Tough time for African journalist unions

African journalists are having a hard time to claim their right to union representation, a workshop held in Windhoek heard over the weekend.

30 November 2021 | Local News

STAFF REPORTER







WINDHOEK

The director of the Namibia Media Trust (NMT), Zoe Titus, says journalist unions in Africa are experiencing a challenging time since declining membership has resulted in reduced bargaining power and scope.

Titus was the guest speaker at the opening ceremony of a two-day workshop on strategic union building, organised by the Namibia Media Professional Union (Nampu), in collaboration with the International Federation of Journalists (IFJ).

"Some media employers have adopted sophisticated tactics such as employing direct contract systems with employees, categorising journalists as essential workers or using individual pay agreements, and intimidating journalists who venture into union activities,” she said.

Titus added: “The tactics also include dismissing and harassing union leaders and organisers, and a range of sophisticated human resources management techniques to suppress the desire for unionisation.”

Nampu secretary-general Sakeus Iikela said the workshop provided a learning experience for executive members of Nampu and journalists.

He emphasised that Nampu had opened its doors to all journalists in Namibia, especially young journalists working online, freelance journalists and journalists working in the public media.

Fundamental human rights

The director of the IFJ Africa office, Pa Louis Thomasi, said the right to freedom of association, the right to organise and collective bargaining are fundamental human rights that are guaranteed by International Labour Organisation conventions 87 and 98.

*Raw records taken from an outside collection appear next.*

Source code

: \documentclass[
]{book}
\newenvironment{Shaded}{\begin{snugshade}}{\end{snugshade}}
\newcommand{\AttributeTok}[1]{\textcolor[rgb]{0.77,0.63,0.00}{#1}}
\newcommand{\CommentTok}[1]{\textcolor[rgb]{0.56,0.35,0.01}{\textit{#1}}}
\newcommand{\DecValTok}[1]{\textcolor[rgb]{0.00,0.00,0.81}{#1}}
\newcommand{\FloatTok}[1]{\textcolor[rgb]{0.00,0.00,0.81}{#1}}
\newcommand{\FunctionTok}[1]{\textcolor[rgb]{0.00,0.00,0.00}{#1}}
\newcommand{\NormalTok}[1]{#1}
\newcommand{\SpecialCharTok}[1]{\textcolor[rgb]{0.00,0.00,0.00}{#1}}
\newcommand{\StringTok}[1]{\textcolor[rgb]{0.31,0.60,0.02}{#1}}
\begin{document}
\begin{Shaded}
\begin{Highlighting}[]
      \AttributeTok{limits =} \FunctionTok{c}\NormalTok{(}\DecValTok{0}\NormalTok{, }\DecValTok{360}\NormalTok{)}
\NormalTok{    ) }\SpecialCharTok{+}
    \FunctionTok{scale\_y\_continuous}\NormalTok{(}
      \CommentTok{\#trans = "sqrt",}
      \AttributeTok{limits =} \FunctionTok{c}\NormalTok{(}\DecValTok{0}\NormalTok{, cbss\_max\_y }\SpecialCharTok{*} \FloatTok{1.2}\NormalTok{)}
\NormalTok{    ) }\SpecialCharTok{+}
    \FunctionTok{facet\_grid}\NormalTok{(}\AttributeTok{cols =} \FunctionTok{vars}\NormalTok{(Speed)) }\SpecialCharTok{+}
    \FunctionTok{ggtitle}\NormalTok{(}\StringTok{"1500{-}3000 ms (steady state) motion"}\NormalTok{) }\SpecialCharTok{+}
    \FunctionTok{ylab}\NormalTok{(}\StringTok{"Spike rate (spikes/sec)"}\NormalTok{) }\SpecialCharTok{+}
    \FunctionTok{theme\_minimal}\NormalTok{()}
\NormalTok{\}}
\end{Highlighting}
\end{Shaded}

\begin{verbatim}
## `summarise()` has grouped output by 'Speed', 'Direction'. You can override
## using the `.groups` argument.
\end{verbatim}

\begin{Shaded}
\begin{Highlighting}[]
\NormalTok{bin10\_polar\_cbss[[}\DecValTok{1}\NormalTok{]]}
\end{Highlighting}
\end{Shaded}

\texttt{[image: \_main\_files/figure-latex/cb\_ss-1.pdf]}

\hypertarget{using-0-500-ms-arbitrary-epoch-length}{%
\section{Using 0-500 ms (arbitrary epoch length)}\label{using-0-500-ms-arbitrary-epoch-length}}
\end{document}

“As journalists, we must realise that we also belong to the working class and hence have the right to form a union or to join a union of our choice.

“Any employer who denies any journalist his or her right to join a union of his or her choice has violated the right to freedom of association and should be challenged in court. We will not negotiate for rights we already have".

The workshop dealt with a wide range of issues including the state of the media in Namibia; labour rights; trade union alliances; cybersecurity; the safety of journalists and their role in promoting trade unionism; freelance journalists, the decent work agenda and youth recruitment.